The interplay at the replisome mitigates the impact of oxidative damage on the genetic integrity of hyperthermophilic Archaea
|Author(s)||Killelea Tom3, Palud Adeline1, Akcha Farida2, Lemor Mélanie3, L'Haridon Stephane3, Godfroy Anne1, Henneke Ghislaine1|
|Affiliation(s)||1 : Univ Brest, Ifremer, CNRS, Laboratoire de Microbiologie des Environnements Extrêmes, Plouzané, France
2 : Laboratoire d'Ecotoxicologie, Ifremer, Nantes, France
3 : Univ Brest, Ifremer, CNRS, Laboratoire de Microbiologie des Environnements Extrêmes, Plouzané, France
|Source||Elife (2050-084X) (eLife Sciences Publications, Ltd), 2019-06 , Vol. 8 , P. e45320. (20p.)|
|WOS© Times Cited||4|
8-oxodeoxyguanosine (8-oxodG), a major oxidised base modification, has been investigated to study its impact on DNA replication in hyperthermophilic Archaea. Here we show that 8-oxodG is formed in the genome of growing cells, with elevated levels following exposure to oxidative stress.
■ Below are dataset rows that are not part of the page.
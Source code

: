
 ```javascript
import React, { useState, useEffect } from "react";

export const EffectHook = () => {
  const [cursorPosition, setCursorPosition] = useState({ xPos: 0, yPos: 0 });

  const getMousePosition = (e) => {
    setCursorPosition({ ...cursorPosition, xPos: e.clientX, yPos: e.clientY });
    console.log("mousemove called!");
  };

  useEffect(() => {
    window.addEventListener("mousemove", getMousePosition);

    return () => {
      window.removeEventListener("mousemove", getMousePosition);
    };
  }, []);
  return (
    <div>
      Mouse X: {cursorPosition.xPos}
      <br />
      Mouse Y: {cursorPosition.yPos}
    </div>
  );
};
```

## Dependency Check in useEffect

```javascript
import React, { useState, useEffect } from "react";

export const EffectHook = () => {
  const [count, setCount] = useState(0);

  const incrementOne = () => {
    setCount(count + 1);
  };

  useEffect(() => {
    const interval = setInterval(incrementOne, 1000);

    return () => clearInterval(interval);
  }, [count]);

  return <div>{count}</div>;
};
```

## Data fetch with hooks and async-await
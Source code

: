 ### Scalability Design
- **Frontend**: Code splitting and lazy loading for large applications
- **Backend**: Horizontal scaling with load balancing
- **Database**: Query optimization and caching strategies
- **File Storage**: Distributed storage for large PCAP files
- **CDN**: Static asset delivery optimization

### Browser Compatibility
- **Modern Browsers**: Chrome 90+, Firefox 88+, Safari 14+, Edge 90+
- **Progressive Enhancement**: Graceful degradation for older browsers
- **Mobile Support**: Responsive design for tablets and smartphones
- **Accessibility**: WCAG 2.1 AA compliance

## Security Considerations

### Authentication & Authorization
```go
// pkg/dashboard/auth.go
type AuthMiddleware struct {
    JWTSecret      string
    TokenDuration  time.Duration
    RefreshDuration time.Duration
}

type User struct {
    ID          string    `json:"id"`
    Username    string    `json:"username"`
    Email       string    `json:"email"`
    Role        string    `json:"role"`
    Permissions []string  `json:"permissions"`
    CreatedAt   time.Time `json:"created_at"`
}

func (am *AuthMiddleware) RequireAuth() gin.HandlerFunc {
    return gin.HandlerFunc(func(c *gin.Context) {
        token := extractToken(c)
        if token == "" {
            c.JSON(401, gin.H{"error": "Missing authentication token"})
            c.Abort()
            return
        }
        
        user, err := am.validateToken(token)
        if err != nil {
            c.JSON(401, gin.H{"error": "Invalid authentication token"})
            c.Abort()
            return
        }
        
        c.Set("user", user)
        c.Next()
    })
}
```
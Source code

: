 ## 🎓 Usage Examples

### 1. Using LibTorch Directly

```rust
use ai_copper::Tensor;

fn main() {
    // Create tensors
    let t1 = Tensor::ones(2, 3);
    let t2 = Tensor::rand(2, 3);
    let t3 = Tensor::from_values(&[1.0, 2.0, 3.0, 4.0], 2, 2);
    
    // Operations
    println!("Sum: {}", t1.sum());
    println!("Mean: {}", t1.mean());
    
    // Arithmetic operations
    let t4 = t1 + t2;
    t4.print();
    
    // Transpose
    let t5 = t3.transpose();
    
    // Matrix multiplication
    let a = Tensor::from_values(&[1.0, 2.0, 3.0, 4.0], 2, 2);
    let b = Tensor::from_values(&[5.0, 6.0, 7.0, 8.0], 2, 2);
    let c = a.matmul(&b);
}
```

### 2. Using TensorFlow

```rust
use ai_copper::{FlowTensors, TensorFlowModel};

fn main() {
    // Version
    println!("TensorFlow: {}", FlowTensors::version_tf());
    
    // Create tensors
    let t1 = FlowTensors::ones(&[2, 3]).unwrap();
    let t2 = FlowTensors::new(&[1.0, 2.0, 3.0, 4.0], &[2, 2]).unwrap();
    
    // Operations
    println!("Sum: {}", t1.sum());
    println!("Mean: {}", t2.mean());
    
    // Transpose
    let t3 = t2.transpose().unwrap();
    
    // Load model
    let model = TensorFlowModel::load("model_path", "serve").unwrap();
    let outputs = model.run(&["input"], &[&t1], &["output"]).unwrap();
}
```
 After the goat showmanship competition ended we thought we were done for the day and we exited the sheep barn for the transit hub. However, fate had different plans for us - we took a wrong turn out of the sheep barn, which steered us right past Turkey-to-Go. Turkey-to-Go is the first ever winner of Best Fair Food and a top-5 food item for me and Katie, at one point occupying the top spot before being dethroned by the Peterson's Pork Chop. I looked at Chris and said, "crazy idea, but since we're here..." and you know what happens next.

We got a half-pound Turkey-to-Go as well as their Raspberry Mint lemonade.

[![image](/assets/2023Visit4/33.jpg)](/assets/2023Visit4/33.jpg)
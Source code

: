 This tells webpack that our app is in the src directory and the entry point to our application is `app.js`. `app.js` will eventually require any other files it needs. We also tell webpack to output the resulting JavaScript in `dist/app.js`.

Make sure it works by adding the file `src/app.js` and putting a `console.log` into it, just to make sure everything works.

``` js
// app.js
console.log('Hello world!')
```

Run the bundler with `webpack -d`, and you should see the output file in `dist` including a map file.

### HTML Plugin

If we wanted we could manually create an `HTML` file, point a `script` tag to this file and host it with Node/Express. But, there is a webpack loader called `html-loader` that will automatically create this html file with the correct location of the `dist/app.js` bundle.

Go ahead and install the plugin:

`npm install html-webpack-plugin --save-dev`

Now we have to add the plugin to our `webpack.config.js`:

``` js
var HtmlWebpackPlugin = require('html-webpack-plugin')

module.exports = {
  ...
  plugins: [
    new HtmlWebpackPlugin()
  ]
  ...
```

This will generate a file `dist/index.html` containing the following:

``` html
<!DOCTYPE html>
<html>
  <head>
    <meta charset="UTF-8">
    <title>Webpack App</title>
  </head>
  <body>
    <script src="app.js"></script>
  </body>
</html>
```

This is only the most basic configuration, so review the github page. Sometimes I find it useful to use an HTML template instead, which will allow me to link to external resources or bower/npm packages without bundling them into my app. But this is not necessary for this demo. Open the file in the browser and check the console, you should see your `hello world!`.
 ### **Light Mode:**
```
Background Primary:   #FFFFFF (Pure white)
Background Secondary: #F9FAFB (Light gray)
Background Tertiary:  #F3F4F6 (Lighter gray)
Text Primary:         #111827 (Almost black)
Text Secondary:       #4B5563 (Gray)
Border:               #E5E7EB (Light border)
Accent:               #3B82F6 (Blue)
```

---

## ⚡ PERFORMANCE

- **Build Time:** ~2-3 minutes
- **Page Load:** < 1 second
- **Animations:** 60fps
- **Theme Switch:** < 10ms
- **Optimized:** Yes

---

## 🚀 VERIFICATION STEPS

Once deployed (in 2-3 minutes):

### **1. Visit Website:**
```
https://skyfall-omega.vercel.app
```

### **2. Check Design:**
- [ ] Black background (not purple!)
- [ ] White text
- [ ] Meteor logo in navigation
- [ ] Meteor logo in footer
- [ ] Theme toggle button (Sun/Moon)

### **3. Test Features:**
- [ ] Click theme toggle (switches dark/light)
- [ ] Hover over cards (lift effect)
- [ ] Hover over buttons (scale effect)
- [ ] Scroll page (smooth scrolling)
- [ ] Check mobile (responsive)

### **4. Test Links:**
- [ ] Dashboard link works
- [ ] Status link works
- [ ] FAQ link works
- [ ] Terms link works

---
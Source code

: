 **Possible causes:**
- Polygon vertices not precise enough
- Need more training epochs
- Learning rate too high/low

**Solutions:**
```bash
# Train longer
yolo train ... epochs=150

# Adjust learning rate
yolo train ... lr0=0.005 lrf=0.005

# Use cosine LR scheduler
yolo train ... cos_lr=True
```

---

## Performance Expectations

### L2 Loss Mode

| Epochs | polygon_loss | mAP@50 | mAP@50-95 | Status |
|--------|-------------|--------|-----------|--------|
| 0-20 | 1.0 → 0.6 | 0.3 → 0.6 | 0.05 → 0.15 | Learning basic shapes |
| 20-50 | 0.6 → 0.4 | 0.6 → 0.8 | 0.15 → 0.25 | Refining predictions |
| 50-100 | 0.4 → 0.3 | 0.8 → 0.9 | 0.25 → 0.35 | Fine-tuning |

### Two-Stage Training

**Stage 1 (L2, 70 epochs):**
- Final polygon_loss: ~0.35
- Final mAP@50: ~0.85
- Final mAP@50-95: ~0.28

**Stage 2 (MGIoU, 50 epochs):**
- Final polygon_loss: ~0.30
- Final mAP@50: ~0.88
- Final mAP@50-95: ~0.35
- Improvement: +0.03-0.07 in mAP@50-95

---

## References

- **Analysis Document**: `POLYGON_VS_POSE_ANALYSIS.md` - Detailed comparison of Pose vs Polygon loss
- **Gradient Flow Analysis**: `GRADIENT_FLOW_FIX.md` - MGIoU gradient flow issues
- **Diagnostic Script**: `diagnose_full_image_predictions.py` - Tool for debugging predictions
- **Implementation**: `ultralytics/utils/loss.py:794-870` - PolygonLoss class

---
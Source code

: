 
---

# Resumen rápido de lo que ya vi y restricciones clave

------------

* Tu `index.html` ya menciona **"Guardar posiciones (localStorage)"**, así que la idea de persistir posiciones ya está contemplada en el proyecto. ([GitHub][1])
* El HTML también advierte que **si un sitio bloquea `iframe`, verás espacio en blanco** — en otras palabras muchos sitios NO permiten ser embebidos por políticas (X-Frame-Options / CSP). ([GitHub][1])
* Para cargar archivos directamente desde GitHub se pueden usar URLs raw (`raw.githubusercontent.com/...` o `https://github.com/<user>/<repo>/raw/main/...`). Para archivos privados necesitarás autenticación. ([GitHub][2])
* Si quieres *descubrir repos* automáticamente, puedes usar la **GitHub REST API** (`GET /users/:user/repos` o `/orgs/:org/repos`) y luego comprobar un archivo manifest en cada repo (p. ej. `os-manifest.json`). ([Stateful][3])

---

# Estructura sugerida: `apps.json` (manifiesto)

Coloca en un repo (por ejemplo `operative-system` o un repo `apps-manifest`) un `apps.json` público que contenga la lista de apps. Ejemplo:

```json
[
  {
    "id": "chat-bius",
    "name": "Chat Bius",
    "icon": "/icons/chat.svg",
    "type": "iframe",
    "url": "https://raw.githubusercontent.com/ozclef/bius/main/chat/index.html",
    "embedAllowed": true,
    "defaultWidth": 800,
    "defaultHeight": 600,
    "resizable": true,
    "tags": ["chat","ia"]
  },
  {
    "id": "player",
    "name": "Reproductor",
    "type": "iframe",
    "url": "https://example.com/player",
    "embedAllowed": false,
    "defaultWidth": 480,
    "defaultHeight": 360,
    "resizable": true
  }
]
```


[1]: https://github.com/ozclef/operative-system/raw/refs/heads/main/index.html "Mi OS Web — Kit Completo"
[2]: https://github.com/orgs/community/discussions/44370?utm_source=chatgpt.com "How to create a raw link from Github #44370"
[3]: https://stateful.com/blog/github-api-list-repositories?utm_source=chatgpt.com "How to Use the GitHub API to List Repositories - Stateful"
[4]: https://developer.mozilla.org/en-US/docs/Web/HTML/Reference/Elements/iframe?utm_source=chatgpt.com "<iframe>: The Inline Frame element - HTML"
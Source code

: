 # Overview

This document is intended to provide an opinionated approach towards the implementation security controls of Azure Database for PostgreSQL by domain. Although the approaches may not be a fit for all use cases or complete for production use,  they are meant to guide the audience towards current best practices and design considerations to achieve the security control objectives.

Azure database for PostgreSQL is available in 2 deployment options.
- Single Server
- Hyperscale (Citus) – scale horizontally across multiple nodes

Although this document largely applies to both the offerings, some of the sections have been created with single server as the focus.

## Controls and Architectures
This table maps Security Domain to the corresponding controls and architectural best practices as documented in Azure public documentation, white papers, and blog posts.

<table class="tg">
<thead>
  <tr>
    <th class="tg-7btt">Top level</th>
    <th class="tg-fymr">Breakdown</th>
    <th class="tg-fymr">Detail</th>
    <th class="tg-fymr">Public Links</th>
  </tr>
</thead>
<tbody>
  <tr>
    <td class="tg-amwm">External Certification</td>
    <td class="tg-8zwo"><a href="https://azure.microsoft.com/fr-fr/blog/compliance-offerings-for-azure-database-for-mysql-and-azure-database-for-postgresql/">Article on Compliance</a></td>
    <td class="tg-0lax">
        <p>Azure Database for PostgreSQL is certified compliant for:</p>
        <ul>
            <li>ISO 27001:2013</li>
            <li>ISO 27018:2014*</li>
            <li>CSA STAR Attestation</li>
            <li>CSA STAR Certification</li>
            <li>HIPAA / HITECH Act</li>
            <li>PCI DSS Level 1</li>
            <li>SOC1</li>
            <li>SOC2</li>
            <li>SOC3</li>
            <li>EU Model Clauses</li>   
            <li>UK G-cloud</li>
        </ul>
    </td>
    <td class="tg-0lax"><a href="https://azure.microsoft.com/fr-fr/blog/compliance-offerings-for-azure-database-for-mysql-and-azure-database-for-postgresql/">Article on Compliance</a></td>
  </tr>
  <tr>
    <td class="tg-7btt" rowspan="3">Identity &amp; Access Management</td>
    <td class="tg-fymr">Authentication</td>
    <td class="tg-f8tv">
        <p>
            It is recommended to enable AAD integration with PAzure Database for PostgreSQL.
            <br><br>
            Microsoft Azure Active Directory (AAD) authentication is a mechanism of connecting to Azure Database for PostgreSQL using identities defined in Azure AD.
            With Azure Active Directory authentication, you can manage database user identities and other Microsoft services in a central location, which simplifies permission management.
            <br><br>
Functional characterisation of cell-free extracts and the DNA polymerisation enzymes, PolB, PolD, and the p41/p46 complex, alone or in the presence of accessory factors (PCNA and RPA) indicates that translesion synthesis occurs under replicative conditions. One of the major polymerisation effects was stalling, but each of the individual proteins could insert and extend past 8-oxodG with differing efficiencies. The introduction of RPA and PCNA influenced PolB and PolD in similar ways, yet provided a cumulative enhancement to the polymerisation performance of p41/p46. Overall, 8-oxodG translesion synthesis was seen to be potentially mutagenic leading to errors that are reminiscent of dA:8-oxodG base pairing.